==== Provided information ====

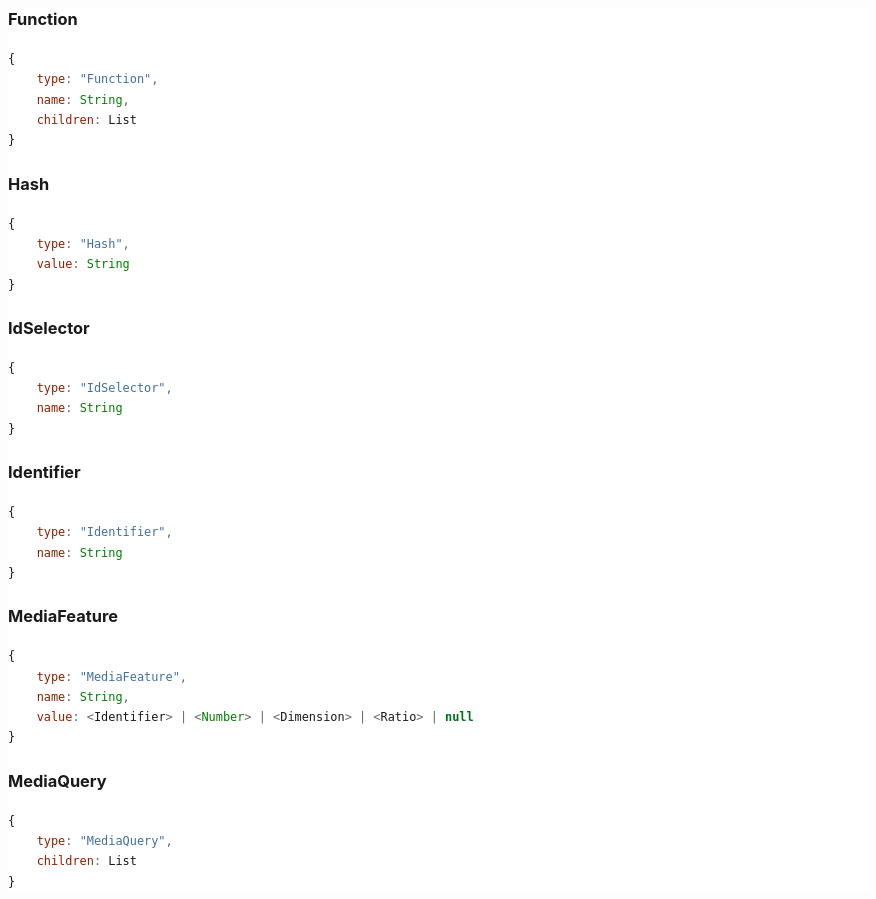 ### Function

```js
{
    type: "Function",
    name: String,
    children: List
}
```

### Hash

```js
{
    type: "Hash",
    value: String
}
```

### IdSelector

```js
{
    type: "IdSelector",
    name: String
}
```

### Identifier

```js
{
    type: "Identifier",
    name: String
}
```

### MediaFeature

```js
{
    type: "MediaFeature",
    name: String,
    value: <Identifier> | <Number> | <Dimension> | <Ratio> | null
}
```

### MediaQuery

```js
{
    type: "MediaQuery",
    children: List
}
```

====

--- Your goal ---
Write the listing out again in full and unchanged, minus any pictures.

--- Exercise response ---
 ### Function

```js
{
    type: "Function",
    name: String,
    children: List
}
```

### Hash

```js
{
    type: "Hash",
    value: String
}
```

### IdSelector

```js
{
    type: "IdSelector",
    name: String
}
```

### Identifier

```js
{
    type: "Identifier",
    name: String
}
```

### MediaFeature

```js
{
    type: "MediaFeature",
    name: String,
    value: <Identifier> | <Number> | <Dimension> | <Ratio> | null
}
```

### MediaQuery

```js
{
    type: "MediaQuery",
    children: List
}
```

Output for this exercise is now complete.